Survey 2015: Summary of findings

From June 15th to June 26th, 2015, CÉCI users were invited to respond to an anonymous satisfaction survey.

The main questions were:

How did you learn about us ?
Was it easy to create an account, to connect ?
What was the main problem you faced when you renewed your account?
How interesting to you was the reply to the previous survey posted on the CÉCI
What do you need ? (hardware/software/policy)
What is your typical job ?
What would your dream job be ?

The form ended with a free text field where users could leave suggestions or remarks.

Nearly 100 users responded to the survey, out of the approximately 480 active on the clusters earlier that year. They originated from all CÉCI universities, with very diverse research interests.

The present document offers a summary of all comments and suggestions made in the responses. This other document offers a synthetic view of the responses.

Accounts & Connecting
Documentation
Home directories
Resources
Job scheduling
Software
Misc.

Connecting to the CÉCI clusters

Some respondents found difficult to find a clear procedure or to understand SSH connexion

The mail that is sent along with the private key to the users, contains a link to the corresponding entry in the FAQ, which in turns links to a very detailed Linux tutorial and a Windows tutorial. Admittedly, the Windows tutorial is a bit old and screen captures may not reflect the current situation.

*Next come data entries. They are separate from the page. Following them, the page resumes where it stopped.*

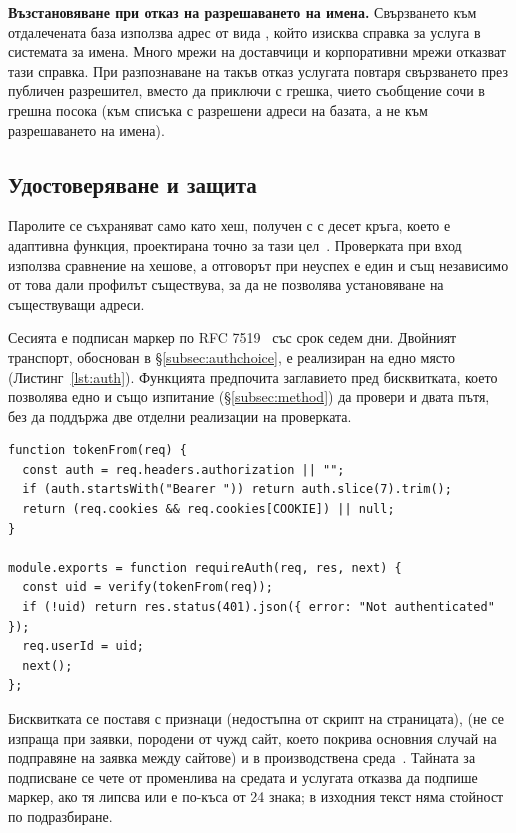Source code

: \textbf{Възстановяване при отказ на разрешаването на имена.} Свързването към
отдалечената база използва адрес от вида , който изисква справка
за услуга в системата за имена. Много мрежи на доставчици и корпоративни мрежи
отказват тази справка. При разпознаване на такъв отказ услугата повтаря свързването
през публичен разрешител, вместо да приключи с грешка, чието съобщение сочи в грешна
посока (към списъка с разрешени адреси на базата, а не към разрешаването на имена).

\subsection{Удостоверяване и защита}
\label{subsec:security}

Паролите се съхраняват само като хеш, получен с  с десет кръга,
което е адаптивна функция, проектирана точно за тази цел~\cite{provos1999bcrypt}.
Проверката при вход използва сравнение на хешове, а отговорът при неуспех е един и
същ независимо от това дали профилът съществува, за да не позволява установяване на
съществуващи адреси.

Сесията е подписан маркер по RFC 7519~\cite{rfc7519} със срок седем дни. Двойният
транспорт, обоснован в §\ref{subsec:authchoice}, е реализиран на едно място
(Листинг~\ref{lst:auth}). Функцията предпочита заглавието пред бисквитката, което
позволява едно и също изпитание (§\ref{subsec:method}) да провери и двата пътя, без
да поддържа две отделни реализации на проверката.

\begin{lstlisting}[caption={Приемане на маркера от заглавие или от бисквитка},label={lst:auth}]
function tokenFrom(req) {
  const auth = req.headers.authorization || "";
  if (auth.startsWith("Bearer ")) return auth.slice(7).trim();
  return (req.cookies && req.cookies[COOKIE]) || null;
}

module.exports = function requireAuth(req, res, next) {
  const uid = verify(tokenFrom(req));
  if (!uid) return res.status(401).json({ error: "Not authenticated" });
  req.userId = uid;
  next();
};
\end{lstlisting}

Бисквитката се поставя с признаци  (недостъпна от скрипт на
страницата),  (не се изпраща при заявки, породени от чужд сайт,
което покрива основния случай на подправяне на заявка между сайтове) и 
в производствена среда~\cite{rfc6265}. Тайната за подписване се чете от променлива на
средата и услугата отказва да подпише маркер, ако тя липсва или е по-къса от 24 знака;
в изходния текст няма стойност по подразбиране.

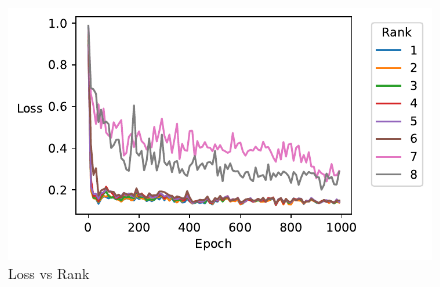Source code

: \documentclass{article}
\theoremstyle{plain}
\theoremstyle{definition}
\theoremstyle{remark}
\begin{document}
\begin{figure}[ht]
    \centerline{\includegraphics{../figures/s5_high_rank_circuits_loss_vs_rank.pdf}}
    \centering
    \caption{Loss vs Rank}\label{fig:s5_high_rank_circuits_loss_vs_rank}
\end{figure}
\end{document}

Furthermore, a training session is dedicated, every year, to SSH connections, but this session is usually exclusively Linux-related.

Consequently we will:

Update the Windows-related tutorial on the website
Adapt the corresponding training session to focus on Windows too

One respondent complained that it is not possible to renew one's SSH key if not connected to a university network

To renew one's key from outside a university network, several options are available, all based on SSH:

either run Firefox on the gateway that you use to access the clusters (Make sure to use X11 forwarding -X SSH option), with something like : ssh -f -X GATEWAY firefox -no-remote https://login.ceci-hpc.be (GATEWAY being the gateway you are using to SSH to the clusters, e.g. hall.cism.ucl.ac.be, or hal.fundp.ac.be, etc.);
or create an SSH tunnel on the HTTPS port ssh -L1234:www.ceci-hpc.be:443 GATEWAY and point your browser to https://localhost:1234/ (you will need to copy/paste and adapt the link you get by email)
or create a SOCKS proxy by running ssh -D1234 GATEWAY and configure your browser to use it. A dynamic proxy can also be done on Windows with PuTTY;
or even create a SSH pseudo-VPN with SSHuttle: sshuttle -r GATEWAY $(host www.ceci-hpc.be) and then use your browser with its default settings (make sure to replace GATEWAY by the proper address of the gateway you'll use.

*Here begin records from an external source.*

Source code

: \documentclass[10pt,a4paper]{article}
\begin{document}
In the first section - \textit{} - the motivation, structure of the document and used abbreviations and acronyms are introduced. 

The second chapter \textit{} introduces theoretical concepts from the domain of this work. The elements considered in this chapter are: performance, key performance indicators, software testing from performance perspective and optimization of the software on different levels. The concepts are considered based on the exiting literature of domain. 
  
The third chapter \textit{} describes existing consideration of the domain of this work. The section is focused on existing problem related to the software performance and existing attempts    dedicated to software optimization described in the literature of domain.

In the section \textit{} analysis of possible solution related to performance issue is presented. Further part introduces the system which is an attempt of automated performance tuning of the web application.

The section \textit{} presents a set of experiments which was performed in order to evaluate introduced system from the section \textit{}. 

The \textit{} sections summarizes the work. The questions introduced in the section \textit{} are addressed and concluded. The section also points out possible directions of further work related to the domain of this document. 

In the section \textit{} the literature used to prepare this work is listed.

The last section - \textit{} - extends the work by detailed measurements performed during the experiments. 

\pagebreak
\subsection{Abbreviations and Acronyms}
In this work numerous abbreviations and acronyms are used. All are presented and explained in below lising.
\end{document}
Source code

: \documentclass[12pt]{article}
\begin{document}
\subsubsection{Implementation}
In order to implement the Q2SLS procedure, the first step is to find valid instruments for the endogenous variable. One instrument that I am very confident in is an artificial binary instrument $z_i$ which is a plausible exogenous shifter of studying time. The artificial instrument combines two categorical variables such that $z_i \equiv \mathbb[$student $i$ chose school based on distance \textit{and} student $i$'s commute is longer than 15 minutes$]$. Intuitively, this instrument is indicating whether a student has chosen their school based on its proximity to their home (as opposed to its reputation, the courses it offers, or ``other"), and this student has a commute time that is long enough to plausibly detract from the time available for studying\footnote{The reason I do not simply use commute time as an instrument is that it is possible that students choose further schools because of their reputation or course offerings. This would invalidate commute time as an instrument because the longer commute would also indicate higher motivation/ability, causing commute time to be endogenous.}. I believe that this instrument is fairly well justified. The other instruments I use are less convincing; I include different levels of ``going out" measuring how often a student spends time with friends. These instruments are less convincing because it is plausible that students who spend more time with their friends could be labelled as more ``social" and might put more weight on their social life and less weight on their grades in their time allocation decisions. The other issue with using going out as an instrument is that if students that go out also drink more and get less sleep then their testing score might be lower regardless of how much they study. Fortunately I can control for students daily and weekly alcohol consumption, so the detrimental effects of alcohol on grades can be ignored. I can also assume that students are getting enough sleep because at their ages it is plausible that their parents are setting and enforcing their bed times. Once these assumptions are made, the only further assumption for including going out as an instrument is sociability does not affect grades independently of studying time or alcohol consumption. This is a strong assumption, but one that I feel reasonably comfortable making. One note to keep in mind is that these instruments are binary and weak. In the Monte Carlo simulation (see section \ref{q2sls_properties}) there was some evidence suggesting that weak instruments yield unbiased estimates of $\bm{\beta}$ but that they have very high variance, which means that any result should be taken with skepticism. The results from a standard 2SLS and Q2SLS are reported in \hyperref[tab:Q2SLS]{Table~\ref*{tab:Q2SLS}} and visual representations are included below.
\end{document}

Note that if your university offers VPN access (notably ULg, UMons, and UNamur) you can use it to access the CÉCI website.

It seems those possibilities are not known from most CÉCI users.

Consequently we will:

Write a tutorial on how to renew one's account from outside the university networks.

Some respondents found it tedious to copy the private key to the servers (in order to copy data from one cluster to another)

With a properly configured SSH agent, there is no need to copy a SSH private key on the clusters to make inter-cluster file transfers or to hop from one cluster to another.

You can use the -A option to allow the agent running on your laptop to perform the authentication when you SSH (or SCP) from one cluster to another.

ssh -A hmem

The only caveat of this approach is that your local agent must be running at all times during file transfers, which can be problematic for very large file transfers.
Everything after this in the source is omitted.